= Born alive laws in the United States =

Fetal rights laws in US

Fetal homicide laws, also known as born alive laws, in the United States

Born alive laws in the United States are fetal rights laws that extend various criminal laws, such as homicide and assault, to cover unlawful death or other harm done to a fetus in utero or to an infant that has been delivered. The basis for such laws stems from advances in medical science and social perception, which allow a fetus to be seen and medically treated as an individual in the womb and perceived socially as a person, for some or all of the pregnancy.

Such laws overturn the common law legal principle that until physically born, a fetus or unborn child does not have independent legal existence and therefore cannot be the victim of such crimes. They often provide for transferred intent, sometimes called "transferred malice", so that an unlawful act which happens to affect a pregnant woman and thus harm her fetus can be charged as a crime with the fetus as a victim, in addition to crimes against any other people.

== History of born alive law ==

=== Common law ===
The born alive rule was originally a principle at common law in England that was carried to the United States and other former colonies of the British Empire.
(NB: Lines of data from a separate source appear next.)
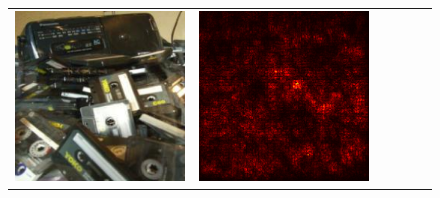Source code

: \documentclass[preprint,12pt]{elsarticle}
\begin{document}
\begin{figure}[ht]
\begin{tabular}{cccccc}
  \includegraphics[scale=\scale]{../visualizations/examples/imagenette/resnet18/images/2.png} &
  \includegraphics[scale=\scale]{../visualizations/examples/imagenette/resnet18/saliency_map/2.png} & 

\end{tabular}
\end{figure}
\end{document}
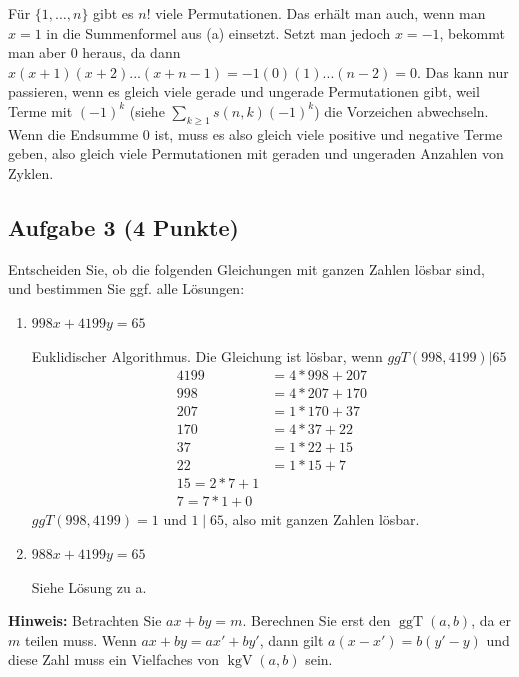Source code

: \documentclass{article} %
\begin{document}
\begin{enumerate}
        \begin{mybox}
    Für $\{1, \dots, n\}$ gibt es $n!$ viele Permutationen. Das erhält man auch, wenn man $x=1$ in die Summenformel aus (a) einsetzt. Setzt man jedoch $x= -1$, bekommt man aber $0$ heraus, da dann $x(x+1)(x+2)...(x+n-1) = -1(0)(1)...(n-2) = 0$. Das kann nur passieren, wenn es gleich viele gerade und ungerade Permutationen gibt, weil Terme mit $(-1)^k$ (siehe  $\sum_{k \geq 1} s(n, k)(-1)^k$) die Vorzeichen abwechseln. Wenn die Endsumme $0$ ist, muss es also gleich viele positive und negative Terme geben, also gleich viele Permutationen mit geraden und ungeraden Anzahlen von Zyklen. 
        \end{mybox}
    \end{enumerate}

    \subsection*{Aufgabe 3 (4 Punkte)} 
    Entscheiden Sie, ob die folgenden Gleichungen mit ganzen Zahlen lösbar sind, und bestimmen Sie ggf. alle Lösungen:
    \begin{enumerate}
        \item[(a)] $998x + 4199y = 65$
        \begin{mybox}
        Euklidischer Algorithmus. Die Gleichung ist lösbar, wenn $ggT(998,4199) | 65$
        \begin{align*}
            4199 &= 4 * 998 + 207 \\
            998 &= 4 * 207 + 170 \\
            207 &= 1 * 170 + 37 \\
            170 &= 4 * 37 + 22 \\
            37 &= 1 * 22 + 15 \\
            22 &= 1*15 + 7 \\
            15 = 2*7 + 1 \\
            7 = 7*1 + 0
        \end{align*}
        $ggT(998,4199)  = 1$ und $1 \mid 65$, also mit ganzen Zahlen lösbar.
        \end{mybox}
        \item[(b)] $988x + 4199y = 65$
        \begin{mybox}
        Siehe Lösung zu a. 
        \end{mybox}
    \end{enumerate}
    \textbf{Hinweis:} Betrachten Sie $ax + by = m$. Berechnen Sie erst den $\operatorname{ggT}(a, b)$, da er $m$ teilen muss. Wenn $ax + by = ax' + by'$, dann gilt $a(x - x') = b(y' - y)$ und diese Zahl muss ein Vielfaches von $\operatorname{kgV}(a, b)$ sein.
\end{document}
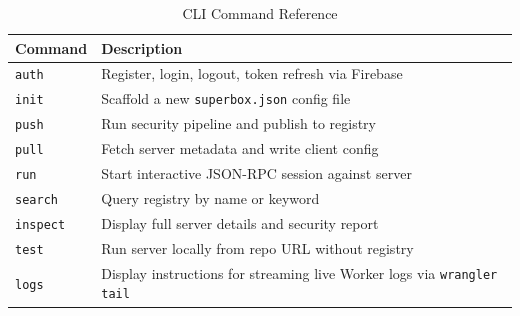 \documentclass[conference]{IEEEtran}
\begin{document}
\begin{table}[htbp]
  \caption{CLI Command Reference}
  \label{tab:cli}
  \centering
  \begin{tabular}{lp{5cm}}
    \toprule
    \textbf{Command} & \textbf{Description} \\
    \midrule
    \texttt{auth}    & Register, login, logout, token refresh via Firebase \\
    \texttt{init}    & Scaffold a new \texttt{superbox.json} config file \\
    \texttt{push}    & Run security pipeline and publish to registry \\
    \texttt{pull}    & Fetch server metadata and write client config \\
    \texttt{run}     & Start interactive JSON-RPC session against server \\
    \texttt{search}  & Query registry by name or keyword \\
    \texttt{inspect} & Display full server details and security report \\
    \texttt{test}    & Run server locally from repo URL without registry \\
    \texttt{logs}    & Display instructions for streaming live Worker logs via \texttt{wrangler tail} \\
    \bottomrule
  \end{tabular}
\end{table}
\end{document}
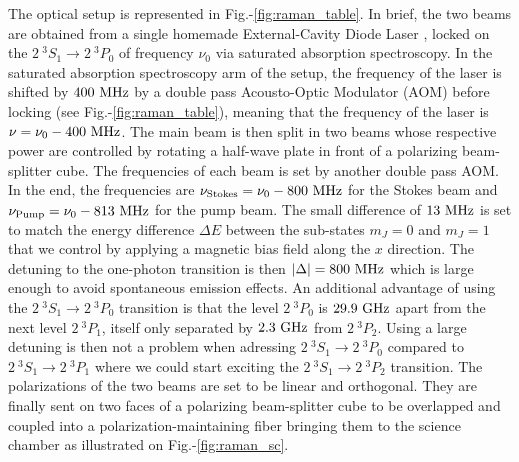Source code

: The optical setup is represented in Fig.-\ref{fig:raman_table}. In brief, the two beams are obtained from a single homemade External-Cavity Diode Laser \cite{chao2019master}, locked on the $2 \ ^3 S_1 \rightarrow 2 \ ^3 P_0$ of frequency $\nu_0$ via saturated absorption spectroscopy. In the saturated absorption spectroscopy arm of the setup, the frequency of the laser is shifted by $400 \ \rm{MHz}$ by a double pass Acousto-Optic Modulator (AOM) before locking (see Fig.-\ref{fig:raman_table}), meaning that the frequency of the laser is $\nu = \nu_0 - 400 \ \rm{MHz}$. The main beam is then split in two beams whose respective power are controlled by rotating a half-wave plate in front of a polarizing beam-splitter cube. The frequencies of each beam is set by another double pass AOM. In the end, the frequencies are $\nu_{\rm{Stokes}} = \nu_0 - 800 \ \rm{MHz}$ for the Stokes beam and $\nu_{\rm{Pump}} = \nu_0 - 813 \ \rm{MHz}$ for the pump beam. The small difference of $13 \ \rm{MHz}$ is set to match the energy difference $\Delta E$ between the sub-states $m_J=0$ and $m_J=1$ that we control by applying a magnetic bias field along the $x$ direction. The detuning to the one-photon transition is then $|\Delta|=800 \ \rm{MHz}$ which is large enough to avoid spontaneous emission effects. An additional advantage of using the $2 \ ^3 S_1 \rightarrow 2 \ ^3 P_0$ transition is that the level $2 \ ^3 P_0$ is $29.9 \ \rm{GHz}$ apart from the next level $2 \ ^3 P_1$, itself only separated by $2.3 \ \rm{GHz}$ from $2 \ ^3 P_2$. Using a large detuning is then not a problem when adressing $2 \ ^3 S_1 \rightarrow 2 \ ^3 P_0$ compared to $2 \ ^3 S_1 \rightarrow 2 \ ^3 P_1$ where we could start exciting the $2 \ ^3 S_1 \rightarrow 2 \ ^3 P_2$ transition.
The polarizations of the two beams are set to be linear and orthogonal. They are finally sent on two faces of a polarizing beam-splitter cube to be overlapped and coupled into a polarization-maintaining fiber bringing them to the science chamber as illustrated on Fig.-\ref{fig:raman_sc}.

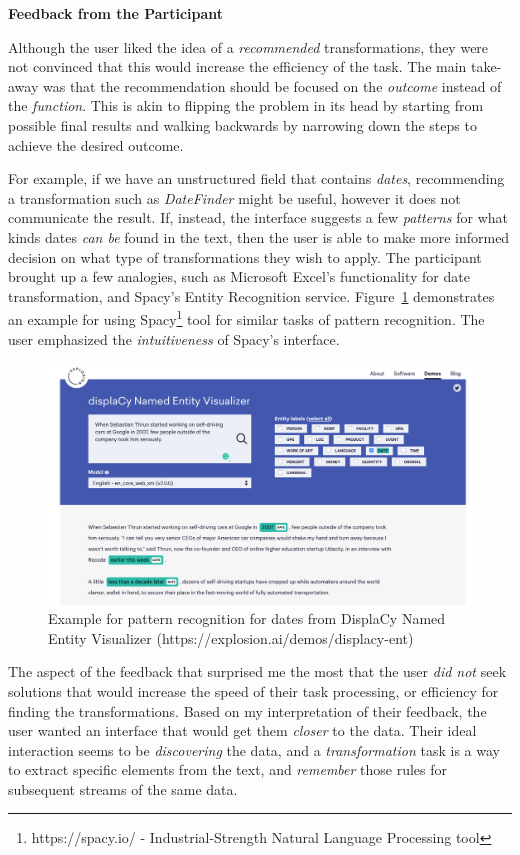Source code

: \documentclass[12pt,letterpaper]{article}
\begin{document}
\textbf{Feedback from the Participant}

Although the user liked the idea of a \textit{recommended} transformations, they were not convinced that this would increase the efficiency of the task. The main take-away was that the recommendation should be focused on the \textit{outcome} instead of the \textit{function}. This is akin to flipping the problem in its head by starting from possible final results and walking backwards by narrowing down the steps to achieve the desired outcome. 

For example, if we have an unstructured field that contains \textit{dates}, recommending a transformation such as \textit{DateFinder} might be useful, however it does not communicate the result. If, instead, the interface suggests a few \textit{patterns} for what kinds dates \textit{can be} found in the text, then the user is able to make more informed decision on what type of transformations they wish to apply. The participant brought up a few analogies, such as Microsoft Excel's functionality for date transformation, and Spacy's Entity Recognition service. Figure~\ref{fig::1} demonstrates an example for using Spacy\footnote{https://spacy.io/ - Industrial-Strength
Natural Language Processing tool} tool for similar tasks of  pattern recognition. The user emphasized the \textit{intuitiveness} of  Spacy's interface.

\begin{figure}[h]
\centering
\includegraphics[scale=.3]{figures/m3/spacy_date_finder.png}
\caption{Example for pattern recognition for dates from DisplaCy Named Entity Visualizer (https://explosion.ai/demos/displacy-ent)}
\label{fig::1}
\end{figure}

The aspect of the feedback that surprised me the most that the user \textit{did not} seek solutions that would increase the speed of their task processing, or efficiency for finding the transformations. Based on my interpretation of their feedback, the user wanted an interface that would get them \textit{closer} to the data. Their ideal interaction seems to be \textit{discovering} the data, and a \textit{transformation} task is a way to extract specific elements from the text, and \textit{remember} those rules for subsequent streams of the same data.  
\end{document}
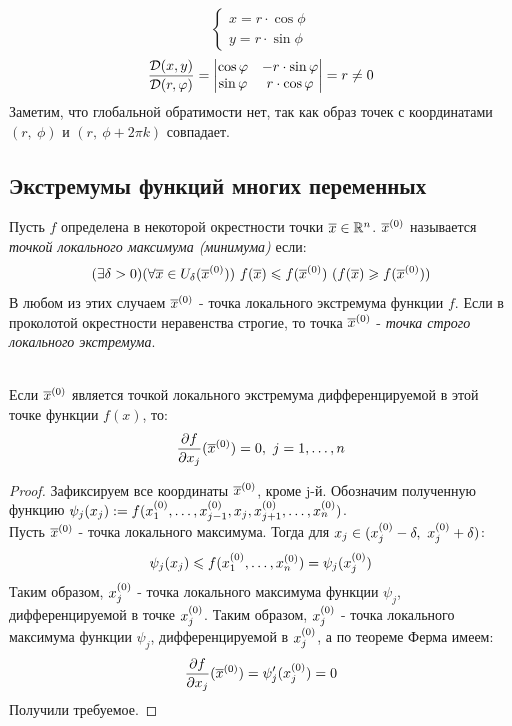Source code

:\begin{example}
	\begin{equation*}
		\begin{cases}
			x=r\cdot\cos\phi\\
			y=r\cdot\sin\phi
		\end{cases}
	\end{equation*}
	\[\frac{\mc D(x,y)}{\mc D(r,\phi)}=
	\begin{vmatrix}
		\cos\phi & -r\cdot\sin\phi \\
		\sin\phi & r\cdot\cos\phi
	\end{vmatrix}
	=r\ne0
	\]
	Заметим, что глобальной обратимости нет, так как образ точек с координатами $(r,\ \phi)$ и $(r,\ \phi+2\pi k)$ совпадает.
\end{example}
\subsection{Экстремумы функций многих переменных}
\begin{definition}
	Пусть $f$ определена в некоторой окрестности точки $\vx\in\R^n$. $\vx\n$ называется \textit{точкой локального максимума (минимума)} если:
	\[(\ex\delta>0)(\fa\vx\in U_\delta(\vx\n))\ f(\vx)\le f(\vx\n)\ (f(\vx)\ge f(\vx\n))\]
	В любом из этих случаем $\vx\n$ - точка локального экстремума функции $f$. Если в проколотой окрестности неравенства строгие, то точка $\vx\n$ - \textit{точка строго локального экстремума}.
\end{definition}
\begin{theorem}\label{27_th1}\\
	Если $\vx\n$ является точкой локального экстремума дифференцируемой в этой точке функции $f(x)$, то:
	\[\frac{\vd f}{\vd x_j}(\vx\n)=0,\ j=1,\dots,n\]
\end{theorem}
\begin{proof}
	Зафиксируем все координаты $\vx\n$, кроме j-й. Обозначим полученную функцию $\psi_j(x_j):=f(x_1\n,\dots,x_{j-1}\n,x_j,x_{j+1}\n,\dots,x_n\n)$. \\
	Пусть $\vx\n$ - точка локального максимума. Тогда для $x_j\in(x_j\n-\delta,\ x_j\n+\delta)$:
	\[\psi_j(x_j)\le f(x_1\n,\dots,x_n\n)=\psi_j(x_j\n)\]
	Таким образом, $x_j\n$ - точка локального максимума функции $\psi_j$, дифференцируемой в точке $x_j\n$. Таким образом, $x_j\n$ - точка локального максимума функции $\psi_j$, дифференцируемой в $x_j\n$, а по теореме Ферма имеем:
	\[\frac{\vd f}{\vd x_j}(\vx\n)=\psi_j'(x_j\n)=0\]
	Получили требуемое.
\end{proof}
First formulated by William Staunford, it was later set down by Edward Coke in his Institutes of the Laws of England: "If a woman be quick with childe, and by a potion or otherwise killeth it in her wombe, or if a man beat her, whereby the child dyeth in her body, and she is delivered of a dead childe, this is great misprision, and no murder; but if he childe be born alive and dyeth of the potion, battery, or other cause, this is murder; for in law it is accounted a reasonable creature, in rerum natura, when it is born alive."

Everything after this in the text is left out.